3. (Din.) Şeriatın kesin olarak yasaklamadığı, fakat harama yakın olma ihtimalinden dolayı çekinilmesi gereken şeyin durumu, mekruh olma hâli.
KERÂHET VAKTİ
Kerâhet vakti, güneşin doğuş, batış ve tam tepede bulunduğu vakte denir.
İslam dinine göre kerâhet vakitlerinde namaz kılınması mekruh’tur. Farz ve Nafile bütün namazların kılınmasının mekruh olduğu vakitler üçtür:
a. Güneşin doğuşundan itibaren ışınları gözleri kamaştırır hâle gelinceye kadarki sabah vakti, kerâhet zamanıdır. Bu vakit, güneşin doğuşundan sonraki takriben 45-50 dakikalık bir zamandır.

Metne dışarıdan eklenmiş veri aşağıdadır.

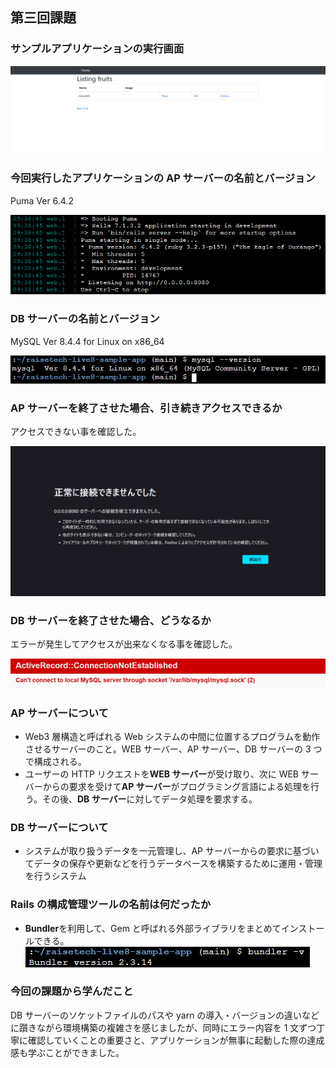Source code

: ## 第三回課題

### サンプルアプリケーションの実行画面

![アプリケーション実行](images/lecture03-SampleApp.png)

### 今回実行したアプリケーションの AP サーバーの名前とバージョン

Puma Ver 6.4.2

![APサーバーの名前とバージョン](images/Puma-v6.4.2.png)

### DB サーバーの名前とバージョン

MySQL Ver 8.4.4 for Linux on x86_64

![DBサーバーの名前とバージョン](images/mysql-v8.4.4.png)

### AP サーバーを終了させた場合、引き続きアクセスできるか

アクセスできない事を確認した。

![APサーバーを終了](images/ap_server-termination.png)

### DB サーバーを終了させた場合、どうなるか

エラーが発生してアクセスが出来なくなる事を確認した。

![DBサーバーを終了](images/mysql-shutdown.png)

### AP サーバーについて

- Web3 層構造と呼ばれる Web システムの中間に位置するプログラムを動作させるサーバーのこと。WEB サーバー、AP サーバー、DB サーバーの 3 つで構成される。
- ユーザーの HTTP リクエストを**WEB サーバー**が受け取り、次に WEB サーバーからの要求を受けて**AP サーバー**がプログラミング言語による処理を行う。その後、**DB サーバー**に対してデータ処理を要求する。

### DB サーバーについて

- システムが取り扱うデータを一元管理し、AP サーバーからの要求に基づいてデータの保存や更新などを行うデータベースを構築するために運用・管理を行うシステム

### Rails の構成管理ツールの名前は何だったか

- **Bundler**を利用して、Gem と呼ばれる外部ライブラリをまとめてインストールできる。
  ![bundler](images/bundler-v2.3.14.png)

### 今回の課題から学んだこと

DB サーバーのソケットファイルのパスや yarn の導入・バージョンの違いなどに躓きながら環境構築の複雑さを感じましたが、同時にエラー内容を 1 文ずつ丁寧に確認していくことの重要さと、アプリケーションが無事に起動した際の達成感も学ぶことができました。
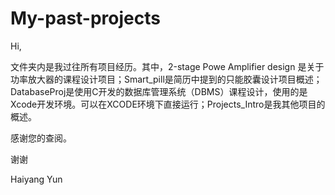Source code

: # My-past-projects

Hi,

文件夹内是我过往所有项目经历。其中，2-stage Powe Amplifier design 是关于功率放大器的课程设计项目；Smart_pill是简历中提到的只能胶囊设计项目概述；DatabaseProj是使用C开发的数据库管理系统（DBMS）课程设计，使用的是Xcode开发环境。可以在XCODE环境下直接运行；Projects_Intro是我其他项目的概述。

感谢您的查阅。

谢谢

Haiyang Yun
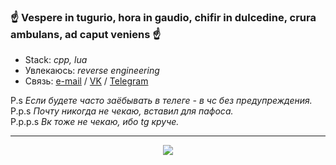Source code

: ### ☝ Vespere in tugurio, hora in gaudio, chifir in dulcedine, crura ambulans, ad caput veniens ☝

- Stack: *cpp, lua*
- Увлекаюсь: *reverse engineering*
- Связь: [e-mail](mailto:tim4ukys.dev@yandex.ru) / [VK](https://vk.com/tim4ukys) / [Telegram](https://t.me/tim4ukys)

P.s <em>Если будете часто заёбывать в телеге - в чс без предупреждения.</em>
<br>P.p.s <em>Почту никогда не чекаю, вставил для пафоса.</em>
<br>P.p.p.s <em>Вк тоже не чекаю, ибо tg круче.</em>

---

<!-- ### Статистика -->

<div align="center">
  <a href="https://github.com/vn7n24fzkq/github-profile-summary-cards">
    <img src="https://github-profile-summary-cards.vercel.app/api/cards/profile-details?username=tim4ukys&theme=github" />
  </a>
<!--   <a href="https://github.com/vn7n24fzkq/github-profile-summary-cards">
    <img src="https://github-profile-summary-cards.vercel.app/api/cards/stats?username=tim4ukys&theme=github" />
  </a>
  <a href="https://github.com/vn7n24fzkq/github-profile-summary-cards">
    <img src="https://github-profile-summary-cards.vercel.app/api/cards/repos-per-language?username=tim4ukys&theme=github" />
  </a> -->
</div>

b. İkinci kerâhet vakti, istiva vakti de denilen güneşin göğün tepe noktasında olduğu andır. Bu an da yaklaşık olarak öğle namazı vaktinden önceki 10 dakikalık zaman dilimi içerisinde yer aldığından bu zaman dilimi içerisinde namaz kılmak mekruhtur.
c. İkindiden sonra, güneşin sarararak göz kamaştırmaz duruma geldiği andan başlayıp güneş batıncaya kadar süren vakit de kerâhet vaktidir. Demek oluyor ki ikindi namazını güneş ışınlarının sararmakta olduğu sıralara kadar geciktirmemeli yani kerahet vaktine bırakmamalıdır. Bu da güneşin batmasından yani akşam ezanı vaktinden 45-50 dk. önce başlayan zaman dilimine karşılık gelir.
Bir de vakt-i kerâhet vardır ki, o da “akşamcıların içki içme saati” demektir.